9 de febrero 2006 - 00:00

EE.UU. y Bolivia hablan ya de alianza contra las drogas

Evo Morales
Evo Morales
La Paz (Reuters, AFP) - Bolivia y los Estados Unidos acordaron ayer una «alianza estratégica» para enfrentar al narcotráfico, informó el cocalero Felipe Cáceres, encargado antidrogas de la administración del presidente boliviano, Evo Morales. Mientras, aunque también se mostró optimista, el embajador norteamericano en La Paz, David Greenlee, condicionó esa cooperación a la continuidad de los programas de erradicación de cultivos.

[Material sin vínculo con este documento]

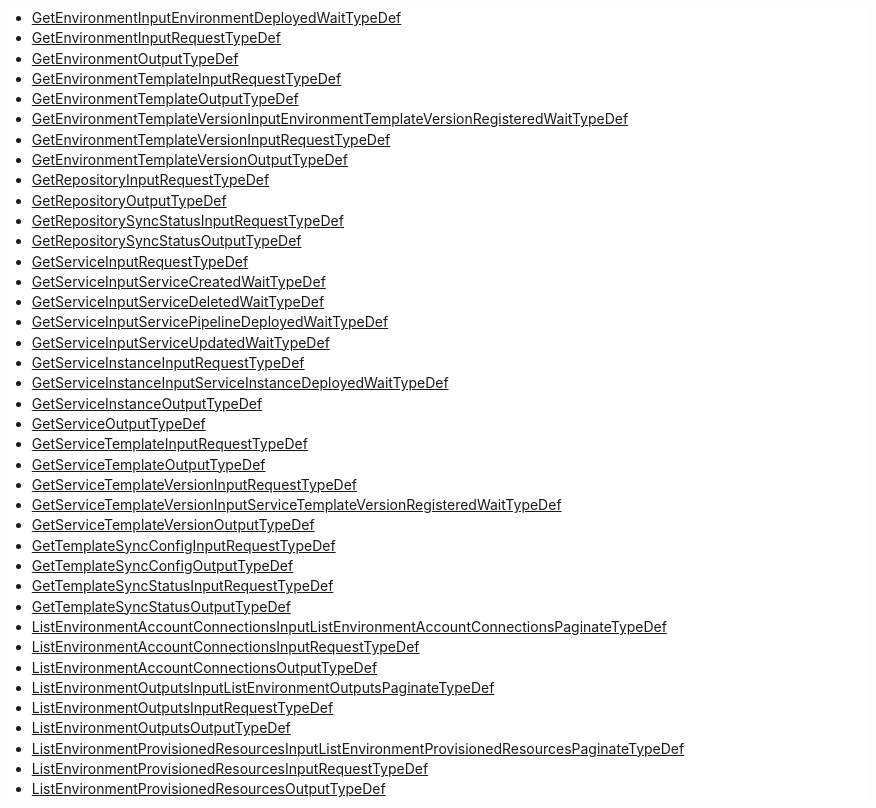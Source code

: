 - [GetEnvironmentInputEnvironmentDeployedWaitTypeDef](./type_defs.md#getenvironmentinputenvironmentdeployedwaittypedef)
- [GetEnvironmentInputRequestTypeDef](./type_defs.md#getenvironmentinputrequesttypedef)
- [GetEnvironmentOutputTypeDef](./type_defs.md#getenvironmentoutputtypedef)
- [GetEnvironmentTemplateInputRequestTypeDef](./type_defs.md#getenvironmenttemplateinputrequesttypedef)
- [GetEnvironmentTemplateOutputTypeDef](./type_defs.md#getenvironmenttemplateoutputtypedef)
- [GetEnvironmentTemplateVersionInputEnvironmentTemplateVersionRegisteredWaitTypeDef](./type_defs.md#getenvironmenttemplateversioninputenvironmenttemplateversionregisteredwaittypedef)
- [GetEnvironmentTemplateVersionInputRequestTypeDef](./type_defs.md#getenvironmenttemplateversioninputrequesttypedef)
- [GetEnvironmentTemplateVersionOutputTypeDef](./type_defs.md#getenvironmenttemplateversionoutputtypedef)
- [GetRepositoryInputRequestTypeDef](./type_defs.md#getrepositoryinputrequesttypedef)
- [GetRepositoryOutputTypeDef](./type_defs.md#getrepositoryoutputtypedef)
- [GetRepositorySyncStatusInputRequestTypeDef](./type_defs.md#getrepositorysyncstatusinputrequesttypedef)
- [GetRepositorySyncStatusOutputTypeDef](./type_defs.md#getrepositorysyncstatusoutputtypedef)
- [GetServiceInputRequestTypeDef](./type_defs.md#getserviceinputrequesttypedef)
- [GetServiceInputServiceCreatedWaitTypeDef](./type_defs.md#getserviceinputservicecreatedwaittypedef)
- [GetServiceInputServiceDeletedWaitTypeDef](./type_defs.md#getserviceinputservicedeletedwaittypedef)
- [GetServiceInputServicePipelineDeployedWaitTypeDef](./type_defs.md#getserviceinputservicepipelinedeployedwaittypedef)
- [GetServiceInputServiceUpdatedWaitTypeDef](./type_defs.md#getserviceinputserviceupdatedwaittypedef)
- [GetServiceInstanceInputRequestTypeDef](./type_defs.md#getserviceinstanceinputrequesttypedef)
- [GetServiceInstanceInputServiceInstanceDeployedWaitTypeDef](./type_defs.md#getserviceinstanceinputserviceinstancedeployedwaittypedef)
- [GetServiceInstanceOutputTypeDef](./type_defs.md#getserviceinstanceoutputtypedef)
- [GetServiceOutputTypeDef](./type_defs.md#getserviceoutputtypedef)
- [GetServiceTemplateInputRequestTypeDef](./type_defs.md#getservicetemplateinputrequesttypedef)
- [GetServiceTemplateOutputTypeDef](./type_defs.md#getservicetemplateoutputtypedef)
- [GetServiceTemplateVersionInputRequestTypeDef](./type_defs.md#getservicetemplateversioninputrequesttypedef)
- [GetServiceTemplateVersionInputServiceTemplateVersionRegisteredWaitTypeDef](./type_defs.md#getservicetemplateversioninputservicetemplateversionregisteredwaittypedef)
- [GetServiceTemplateVersionOutputTypeDef](./type_defs.md#getservicetemplateversionoutputtypedef)
- [GetTemplateSyncConfigInputRequestTypeDef](./type_defs.md#gettemplatesyncconfiginputrequesttypedef)
- [GetTemplateSyncConfigOutputTypeDef](./type_defs.md#gettemplatesyncconfigoutputtypedef)
- [GetTemplateSyncStatusInputRequestTypeDef](./type_defs.md#gettemplatesyncstatusinputrequesttypedef)
- [GetTemplateSyncStatusOutputTypeDef](./type_defs.md#gettemplatesyncstatusoutputtypedef)
- [ListEnvironmentAccountConnectionsInputListEnvironmentAccountConnectionsPaginateTypeDef](./type_defs.md#listenvironmentaccountconnectionsinputlistenvironmentaccountconnectionspaginatetypedef)
- [ListEnvironmentAccountConnectionsInputRequestTypeDef](./type_defs.md#listenvironmentaccountconnectionsinputrequesttypedef)
- [ListEnvironmentAccountConnectionsOutputTypeDef](./type_defs.md#listenvironmentaccountconnectionsoutputtypedef)
- [ListEnvironmentOutputsInputListEnvironmentOutputsPaginateTypeDef](./type_defs.md#listenvironmentoutputsinputlistenvironmentoutputspaginatetypedef)
- [ListEnvironmentOutputsInputRequestTypeDef](./type_defs.md#listenvironmentoutputsinputrequesttypedef)
- [ListEnvironmentOutputsOutputTypeDef](./type_defs.md#listenvironmentoutputsoutputtypedef)
- [ListEnvironmentProvisionedResourcesInputListEnvironmentProvisionedResourcesPaginateTypeDef](./type_defs.md#listenvironmentprovisionedresourcesinputlistenvironmentprovisionedresourcespaginatetypedef)
- [ListEnvironmentProvisionedResourcesInputRequestTypeDef](./type_defs.md#listenvironmentprovisionedresourcesinputrequesttypedef)
- [ListEnvironmentProvisionedResourcesOutputTypeDef](./type_defs.md#listenvironmentprovisionedresourcesoutputtypedef)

Un día después de que el presidente izquierdista y líder cocalero pidiera a Washington que revise su proyecto de recortar la ayuda, y afirmara que no aceptará «chantajes», La Paz y Washington resolvieron «tener una alianza estratégica» entre «el Estado, los productores de coca y la cooperación para la lucha contra el narcotráfico», remarcó Cáceres.

El mandatario boliviano proclamó en reiteradas ocasiones su decisión de erradicar la cocaína pero no «la coca ni los cocaleros». Esta posición se contrapone con la de la Casa Blanca, que insiste en la destrucción de los cocales en Chapare, que abarcan entre 6.000 y 10.000 hectáreas.

Greenlee sostuvo que hay «un campo bastante grande de entendimiento» entre los dos países en materia de combate al narcotráfico.

El funcionario hizo la declaración mientras los medios locales seguían dando gran cobertura al anuncio de Washington de presupuestar sólo 80 millones de dólares de ayuda para la lucha antidrogas en Bolivia en 2007, 11 millones menos que este año. Según explicaron, y entiende el propio gobierno, eso se produce debido la decisión oficial de detener la erradicación de plantaciones de coca. Con todo, Washington afirma que lo propio ocurrirá con Perú y Ecuador y que se enmarca en un cambio de prioridades presupuestarias.

• Cultivo legal

La actual ley antidrogas de Bolivia reconoce como legal el cultivo de hasta 12.000 hectáreas de coca, aunque otras 3.600 hectáreas están permitidas por un convenio de vigencia indefinida suscrito a fines de 2004 entre el gobierno y los sindicatos cocaleros.

En las tres últimas décadas, las relaciones entre los Estados Unidos y Bolivia, tercer productor mundial de coca y cocaína después de Colombia y Perú, han estado marcadas por el problema del narcotráfico.

Mientras, el presidente Morales enfrenta algunas serias complicaciones. Por un lado, anunció ayer un aumento salarial de 7% para docentes y trabajadores de la salud, lo que fue rechazado duramente por estos gremios, que aspiran a una corrección mayor.

Por otro lado, el gobernante mandó prohibir la salida del país al empresario
Ernesto Asbún, propietario de 51% de las acciones de la aerolínea de bandera Lloyd Aéreo Boliviano (LAB), sumida desde hace una semana en una huelga de pilotos y en peligro de quiebra.

«En este momento, a través de una comisión jurídica (del Ejecutivo), se está haciendo el procedimiento para el arraigo del señor Ernesto Asbún», informó el vocero presidencial
Alex Contreras.

La decisión fue tomada en una reunión de gabinete presidida por Morales, siete días después de que los pilotos de la aerolínea declararan una huelga y denunciaran malos manejos de la empresa que Asbún gestiona desde 2003, luego de que ésta fuera privatizada parcialmente y comprada por la aerolínea brasileña VASP en 1996.

Por otro lado, dispuesto a bajar la tensión en organizaciones civiles de la Chiquitania boliviana, en el departamento de Santa Cruz, donde se encuentra el yacimiento de hierro de Mutún, uno de los mayores del mundo, el presidente convocó a todos «los sectores involucrados» a discutir un plan para declarar en subasta pública el reservorio, en la frontera oriental con Brasil.